***** MATERIAL PROVIDED *****

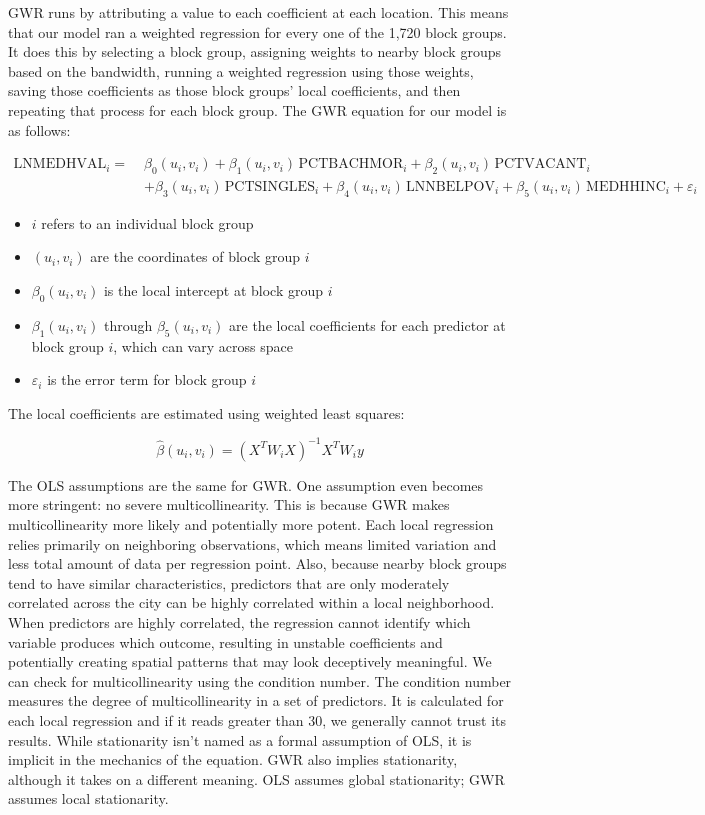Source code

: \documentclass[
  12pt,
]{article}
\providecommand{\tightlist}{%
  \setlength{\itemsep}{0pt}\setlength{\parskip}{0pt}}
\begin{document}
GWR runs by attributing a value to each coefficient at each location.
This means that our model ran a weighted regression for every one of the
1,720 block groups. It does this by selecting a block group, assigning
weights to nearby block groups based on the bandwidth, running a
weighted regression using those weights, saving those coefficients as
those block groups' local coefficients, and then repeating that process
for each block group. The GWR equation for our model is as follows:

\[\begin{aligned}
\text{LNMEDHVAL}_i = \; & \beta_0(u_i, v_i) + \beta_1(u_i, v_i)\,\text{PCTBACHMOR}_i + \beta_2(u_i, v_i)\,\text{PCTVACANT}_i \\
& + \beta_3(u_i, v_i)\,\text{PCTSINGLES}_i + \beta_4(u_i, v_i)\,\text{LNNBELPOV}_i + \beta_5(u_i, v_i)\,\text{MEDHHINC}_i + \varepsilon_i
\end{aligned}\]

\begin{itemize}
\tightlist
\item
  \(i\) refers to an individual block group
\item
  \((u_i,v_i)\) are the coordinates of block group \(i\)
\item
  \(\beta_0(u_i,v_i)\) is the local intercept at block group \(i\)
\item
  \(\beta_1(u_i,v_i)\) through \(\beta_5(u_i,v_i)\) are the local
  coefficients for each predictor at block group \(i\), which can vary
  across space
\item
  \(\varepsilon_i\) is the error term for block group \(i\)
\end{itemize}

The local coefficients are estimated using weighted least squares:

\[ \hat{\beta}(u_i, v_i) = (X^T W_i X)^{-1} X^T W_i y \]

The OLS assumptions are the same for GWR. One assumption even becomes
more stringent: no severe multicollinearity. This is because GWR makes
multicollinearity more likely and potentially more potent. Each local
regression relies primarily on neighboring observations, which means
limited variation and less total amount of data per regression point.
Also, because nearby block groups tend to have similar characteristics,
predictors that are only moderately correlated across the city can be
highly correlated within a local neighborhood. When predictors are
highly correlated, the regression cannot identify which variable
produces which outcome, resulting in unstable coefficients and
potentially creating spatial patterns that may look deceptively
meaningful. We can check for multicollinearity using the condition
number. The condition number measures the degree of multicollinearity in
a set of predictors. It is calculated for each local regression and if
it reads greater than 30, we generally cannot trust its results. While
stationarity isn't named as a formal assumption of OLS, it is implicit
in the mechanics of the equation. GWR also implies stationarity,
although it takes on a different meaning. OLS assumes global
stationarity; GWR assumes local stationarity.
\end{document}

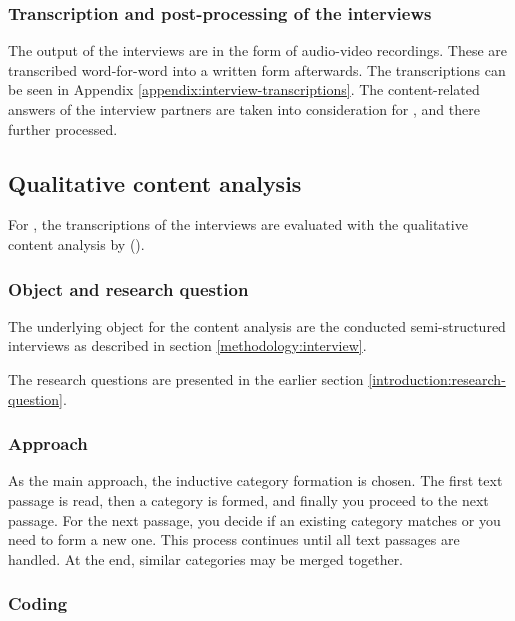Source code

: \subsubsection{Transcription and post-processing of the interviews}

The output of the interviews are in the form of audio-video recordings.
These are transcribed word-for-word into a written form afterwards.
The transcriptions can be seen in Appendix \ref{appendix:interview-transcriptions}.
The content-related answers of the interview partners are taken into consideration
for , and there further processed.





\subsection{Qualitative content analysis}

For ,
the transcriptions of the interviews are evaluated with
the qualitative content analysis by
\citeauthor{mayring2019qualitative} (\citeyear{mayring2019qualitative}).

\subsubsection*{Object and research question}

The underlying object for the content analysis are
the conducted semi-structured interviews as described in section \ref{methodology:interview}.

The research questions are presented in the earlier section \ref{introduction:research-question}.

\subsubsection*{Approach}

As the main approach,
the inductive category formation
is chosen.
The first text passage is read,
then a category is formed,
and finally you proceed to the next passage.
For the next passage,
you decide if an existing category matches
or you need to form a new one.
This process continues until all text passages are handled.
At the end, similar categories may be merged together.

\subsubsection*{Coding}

*****
***** MATERIAL PROVIDED *****

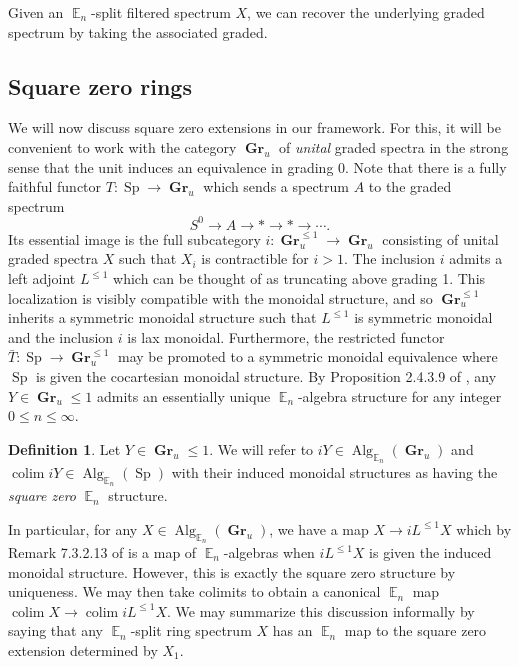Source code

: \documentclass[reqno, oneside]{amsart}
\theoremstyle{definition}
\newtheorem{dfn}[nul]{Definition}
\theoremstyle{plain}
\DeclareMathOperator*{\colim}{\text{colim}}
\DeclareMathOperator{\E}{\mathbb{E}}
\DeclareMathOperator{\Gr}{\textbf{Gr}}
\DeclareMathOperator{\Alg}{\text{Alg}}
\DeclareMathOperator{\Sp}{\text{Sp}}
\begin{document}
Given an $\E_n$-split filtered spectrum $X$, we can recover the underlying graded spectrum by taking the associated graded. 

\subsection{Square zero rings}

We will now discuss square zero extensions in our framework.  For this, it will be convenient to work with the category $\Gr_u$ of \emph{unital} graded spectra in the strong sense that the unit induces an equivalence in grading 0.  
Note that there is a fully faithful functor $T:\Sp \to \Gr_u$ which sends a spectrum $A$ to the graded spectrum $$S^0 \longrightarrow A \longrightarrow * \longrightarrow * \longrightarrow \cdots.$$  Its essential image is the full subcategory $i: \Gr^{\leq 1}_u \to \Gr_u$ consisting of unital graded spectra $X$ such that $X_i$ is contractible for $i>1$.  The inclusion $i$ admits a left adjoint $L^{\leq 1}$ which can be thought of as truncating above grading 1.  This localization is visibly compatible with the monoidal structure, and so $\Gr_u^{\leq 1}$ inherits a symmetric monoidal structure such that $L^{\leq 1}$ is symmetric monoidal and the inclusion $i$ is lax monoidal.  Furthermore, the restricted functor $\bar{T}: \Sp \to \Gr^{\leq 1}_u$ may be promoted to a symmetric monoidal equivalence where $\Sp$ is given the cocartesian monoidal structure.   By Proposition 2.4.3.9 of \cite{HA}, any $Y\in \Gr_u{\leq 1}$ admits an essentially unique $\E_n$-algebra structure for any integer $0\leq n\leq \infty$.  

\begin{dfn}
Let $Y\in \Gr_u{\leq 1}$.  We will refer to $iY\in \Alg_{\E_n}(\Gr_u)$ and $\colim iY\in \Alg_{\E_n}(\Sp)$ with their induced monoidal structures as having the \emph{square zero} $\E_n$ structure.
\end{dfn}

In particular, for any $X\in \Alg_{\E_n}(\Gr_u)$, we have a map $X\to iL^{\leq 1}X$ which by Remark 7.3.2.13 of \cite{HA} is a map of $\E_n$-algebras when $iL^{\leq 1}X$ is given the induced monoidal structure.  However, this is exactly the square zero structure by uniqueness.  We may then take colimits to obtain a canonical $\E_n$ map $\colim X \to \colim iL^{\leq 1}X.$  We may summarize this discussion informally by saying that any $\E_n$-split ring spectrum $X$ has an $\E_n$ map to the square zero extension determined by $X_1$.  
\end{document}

*****

TASK REQUIREMENTS: Above are some records. Copy each of their lines that holds the string "coefficients".

RESULT OF THE TASK:
weighted regression using those weights, saving those coefficients as
those block groups' local coefficients, and then repeating that process
  coefficients for each predictor at block group \(i\), which can vary
The local coefficients are estimated using weighted least squares:
produces which outcome, resulting in unstable coefficients and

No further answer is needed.